• Work request: Repeat the entries below exactly, pictures excluded.

• Supplied records:
★ ★ ★ ★
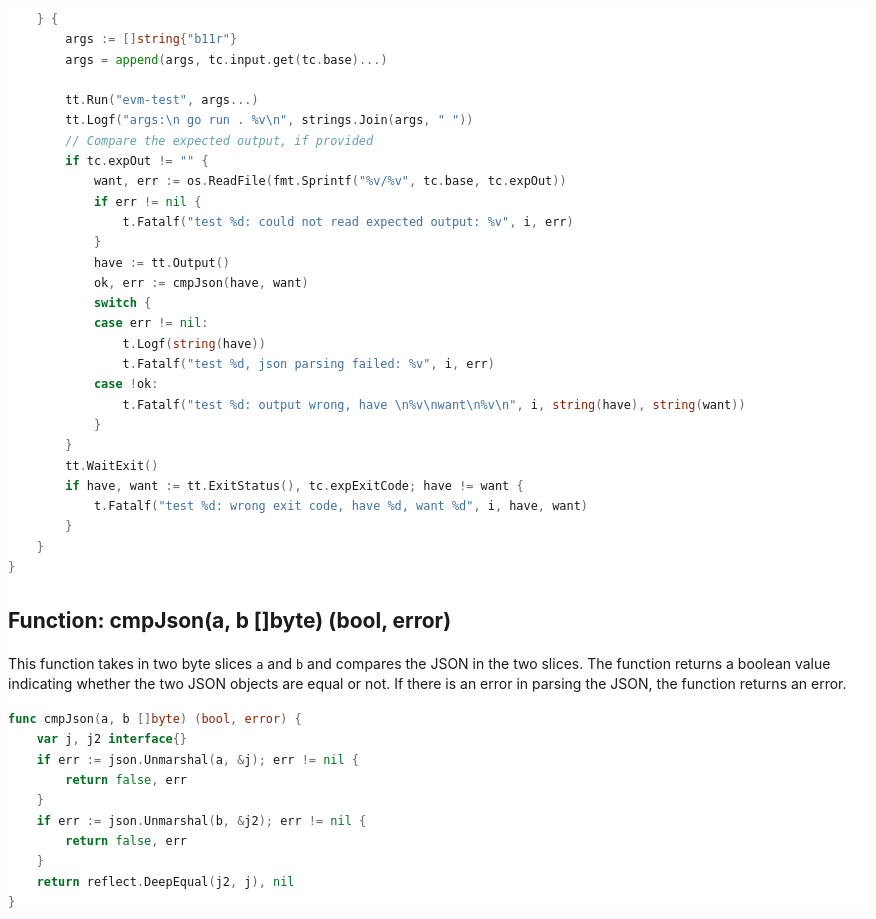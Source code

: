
 ```go
	} {
		args := []string{"b11r"}
		args = append(args, tc.input.get(tc.base)...)

		tt.Run("evm-test", args...)
		tt.Logf("args:\n go run . %v\n", strings.Join(args, " "))
		// Compare the expected output, if provided
		if tc.expOut != "" {
			want, err := os.ReadFile(fmt.Sprintf("%v/%v", tc.base, tc.expOut))
			if err != nil {
				t.Fatalf("test %d: could not read expected output: %v", i, err)
			}
			have := tt.Output()
			ok, err := cmpJson(have, want)
			switch {
			case err != nil:
				t.Logf(string(have))
				t.Fatalf("test %d, json parsing failed: %v", i, err)
			case !ok:
				t.Fatalf("test %d: output wrong, have \n%v\nwant\n%v\n", i, string(have), string(want))
			}
		}
		tt.WaitExit()
		if have, want := tt.ExitStatus(), tc.expExitCode; have != want {
			t.Fatalf("test %d: wrong exit code, have %d, want %d", i, have, want)
		}
	}
}
```

## Function: cmpJson(a, b []byte) (bool, error)

This function takes in two byte slices `a` and `b` and compares the JSON in the two slices. The function returns a boolean value indicating whether the two JSON objects are equal or not. If there is an error in parsing the JSON, the function returns an error. 

```go
func cmpJson(a, b []byte) (bool, error) {
	var j, j2 interface{}
	if err := json.Unmarshal(a, &j); err != nil {
		return false, err
	}
	if err := json.Unmarshal(b, &j2); err != nil {
		return false, err
	}
	return reflect.DeepEqual(j2, j), nil
}
```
★ ★ ★ ★
• Answer section:
Source code

:
 ```go
	} {
		args := []string{"b11r"}
		args = append(args, tc.input.get(tc.base)...)

		tt.Run("evm-test", args...)
		tt.Logf("args:\n go run . %v\n", strings.Join(args, " "))
		// Compare the expected output, if provided
		if tc.expOut != "" {
			want, err := os.ReadFile(fmt.Sprintf("%v/%v", tc.base, tc.expOut))
			if err != nil {
				t.Fatalf("test %d: could not read expected output: %v", i, err)
			}
			have := tt.Output()
			ok, err := cmpJson(have, want)
			switch {
			case err != nil:
				t.Logf(string(have))
				t.Fatalf("test %d, json parsing failed: %v", i, err)
			case !ok:
				t.Fatalf("test %d: output wrong, have \n%v\nwant\n%v\n", i, string(have), string(want))
			}
		}
		tt.WaitExit()
		if have, want := tt.ExitStatus(), tc.expExitCode; have != want {
			t.Fatalf("test %d: wrong exit code, have %d, want %d", i, have, want)
		}
	}
}
```

## Function: cmpJson(a, b []byte) (bool, error)

This function takes in two byte slices `a` and `b` and compares the JSON in the two slices. The function returns a boolean value indicating whether the two JSON objects are equal or not. If there is an error in parsing the JSON, the function returns an error. 

```go
func cmpJson(a, b []byte) (bool, error) {
	var j, j2 interface{}
	if err := json.Unmarshal(a, &j); err != nil {
		return false, err
	}
	if err := json.Unmarshal(b, &j2); err != nil {
		return false, err
	}
	return reflect.DeepEqual(j2, j), nil
}
```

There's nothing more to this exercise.